The data used in this article is from ProcessMiner Inc. and can be found via a link to a download request form in the paper “Rare Event Classification in Multivariate Time Series” , used with permission.
This dataset covers approximately one month of operation of a paper machine with samples recorded at two-minute intervals. The features are not identified with specific process variable names and the data may have been adjusted for IP purposes. There is one categorical feature that appears to split the data into eight discrete operating scenarios which may be related to the type or weight of paper or some other parameter. I selected the most frequent subset making up 36% of the data from this feature (where feature X28 is 96) and reduced the number of features via data analysis and using feature and permutation importance. Knowledge of the specific features could improve this step. The charts in this article are from the best performing model and feature subset, with some comparisons of results from the other versions.
The paper breaks and feature X28 are shown below. The paper breaks are the vertical lines in time. The blue line is feature X28. The value 96 occurs in the beginning, middle, and end of the month as indicated by the arrows.
More data and knowledge of the meaning behind each feature may produce a better model that could also be refined with new data month over month. Separate models for other X28 values could be built with more data, or these samples could possibly be included through feature transformation with expert process knowledge.
This dataset only has process values recorded every two minutes. The original raw data is probably more detailed in time. Different or multiple time intervals could be used with other datasets to gain insights or provide short or longer period predictions.
Six samples are needed to make a single image, so any data with less than 6 samples between breaks was eliminated.
Converting Data to Images
The data is relabelled from 0 and 1 for normal and paper break, to 0 for normal, 1 for warning, and 2 for paper break. The five samples preceding each paper break are set to label 1.
Two derivatives with time are taken of the process measured values and saved in memory as new data tables. This gives a rate of change of the process measurements as a ‘velocity’ relative to position and an ‘acceleration’ relative to velocity. My thinking was that these derivative samples may be indicative of paper breaks when there are high rates of change even though the feature values are within set point ranges.
The three data tables are then scaled on a 0 to 1 range and 6 periods of data are assigned to an image covering a 12-minute period. Each successive image overlaps the previous one by 5 time periods. Each image is categorized by the label corresponding to the last time slice in that image: normal, warning, or paper break.

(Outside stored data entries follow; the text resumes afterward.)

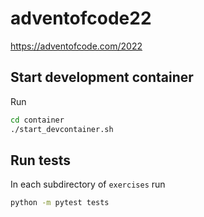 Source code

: # adventofcode22

https://adventofcode.com/2022

## Start development container

Run 
```bash
cd container
./start_devcontainer.sh
```

## Run tests

In each subdirectory of `exercises` run
```bash
python -m pytest tests
``` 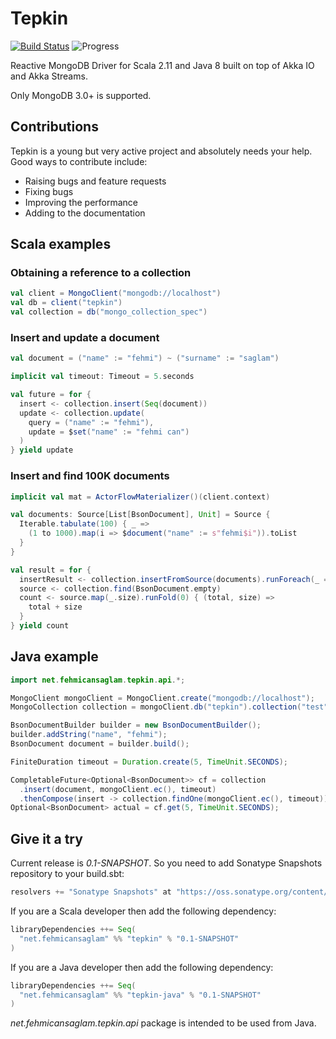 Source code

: # Tepkin

[![Build Status](https://travis-ci.org/fehmicansaglam/tepkin.svg?branch=master)](https://travis-ci.org/fehmicansaglam/tepkin)
![Progress](http://progressed.io/bar/57?title=brewing)

Reactive MongoDB Driver for Scala 2.11 and Java 8 built on top of Akka IO and Akka Streams.

Only MongoDB 3.0+ is supported.

## Contributions
Tepkin is a young but very active project and absolutely needs your help. Good ways to contribute include:

* Raising bugs and feature requests
* Fixing bugs
* Improving the performance
* Adding to the documentation

## Scala examples

### Obtaining a reference to a collection

```scala
val client = MongoClient("mongodb://localhost")
val db = client("tepkin")
val collection = db("mongo_collection_spec")
```

### Insert and update a document

```scala
val document = ("name" := "fehmi") ~ ("surname" := "saglam")

implicit val timeout: Timeout = 5.seconds

val future = for {
  insert <- collection.insert(Seq(document))
  update <- collection.update(
    query = ("name" := "fehmi"),
    update = $set("name" := "fehmi can")
  )
} yield update
```

### Insert and find 100K documents

```scala
implicit val mat = ActorFlowMaterializer()(client.context)

val documents: Source[List[BsonDocument], Unit] = Source {
  Iterable.tabulate(100) { _ =>
    (1 to 1000).map(i => $document("name" := s"fehmi$i")).toList
  }
}

val result = for {
  insertResult <- collection.insertFromSource(documents).runForeach(_ => ())
  source <- collection.find(BsonDocument.empty)
  count <- source.map(_.size).runFold(0) { (total, size) =>
    total + size
  }
} yield count
```

## Java example

```java
import net.fehmicansaglam.tepkin.api.*;

MongoClient mongoClient = MongoClient.create("mongodb://localhost");
MongoCollection collection = mongoClient.db("tepkin").collection("test");

BsonDocumentBuilder builder = new BsonDocumentBuilder();
builder.addString("name", "fehmi");
BsonDocument document = builder.build();

FiniteDuration timeout = Duration.create(5, TimeUnit.SECONDS);

CompletableFuture<Optional<BsonDocument>> cf = collection
  .insert(document, mongoClient.ec(), timeout)
  .thenCompose(insert -> collection.findOne(mongoClient.ec(), timeout));
Optional<BsonDocument> actual = cf.get(5, TimeUnit.SECONDS);
```

## Give it a try

Current release is *0.1-SNAPSHOT*. So you need to add Sonatype Snapshots repository to your build.sbt:

```scala
resolvers += "Sonatype Snapshots" at "https://oss.sonatype.org/content/repositories/snapshots/"
```

If you are a Scala developer then add the following dependency:

```scala
libraryDependencies ++= Seq(
  "net.fehmicansaglam" %% "tepkin" % "0.1-SNAPSHOT"
)
```

If you are a Java developer then add the following dependency:

```scala
libraryDependencies ++= Seq(
  "net.fehmicansaglam" %% "tepkin-java" % "0.1-SNAPSHOT"
)
```

_net.fehmicansaglam.tepkin.api_ package is intended to be used from Java.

The images are built in 3 layers with the process variable values or ‘position’ as the first layer. The derivative of the process values or ‘velocity’ is the second layer, and the third layer is the ‘acceleration’ values.
Once the failure time slice is in the last row of an image, the process repeats by building the next image starting with the next 6 time periods following the previous failure time slice.
The picture below shows twelve consecutive images built from the dataset leading up to a paper break and the last image representing the condition after restarting the machine. The control point or measurement point value (position), ‘velocity’, and ‘acceleration’ bands are visible in each image. The image order is left to right by row with the upper left as the first image and lower right as the last. The numbers on the left are the original normal (0) and paper break (1) labels corresponding to the last time sample in each image. The numbers on the right are the adjusted labels with normal (0), warning (1), and paper break (2). The first five images are normal operating (00). The next five are warning condition (01) of the five samples prior to the actual paper break. The paper break is next (12) which is followed by a normal restart (00). All 6168 samples were created this way.
I trained three separate models using three different image sets. These models differ in the features chosen for the image construction. The EDA / Position Feature Importance model used feature importance on a Random Forest model of only the original position values on discrete samples (not using images with stacked samples). This was the first model / feature list I worked with. The Feature Importance and Permutation Importance models use features high graded from a RF model built from the position, velocity and acceleration combined on discrete samples. I kept the same image construction basis, so position, velocity, and acceleration values are kept for any feature that ranks high whether it is the original position or a derived velocity or acceleration feature. Here is a sample chart of the best model over a 5-hour period. More charts on the performance of the best model are included later. (Upper track: normal 0, warning 1, paper break 2)
Training is similar to the prototype CNN model. I used a Sequential CNN model with two Conv2D, two MaxPooling, and a Flatten layer feeding a three-layer 128–64–3 network with Dropout. I did not under sample the normal class to keep as much variability in what a normal condition ‘looks like’. Thus, the high initial accuracy. Details can be found on Github here.
I applied a custom classifier to the model probability predictions (predict_proba) rather than using the standard argmax prediction due to the imbalance in the dataset. Most of the images, about 94%, are from the normal class, and warning and paper break images make up about 5% and 1% respectively. The custom classifier eliminates a class if the predicted class probability is below the frequency of that class in the dataset. For example, if a warning and paper break probabilities are 8% and 3%, then the normal probability would be 89% and then is excluded. The prediction is the argmax of the remaining two probabilities and would be a warning. The custom classifier confusion matrix is on the left and the standard argmax prediction is on the right. Results are shown for three different models.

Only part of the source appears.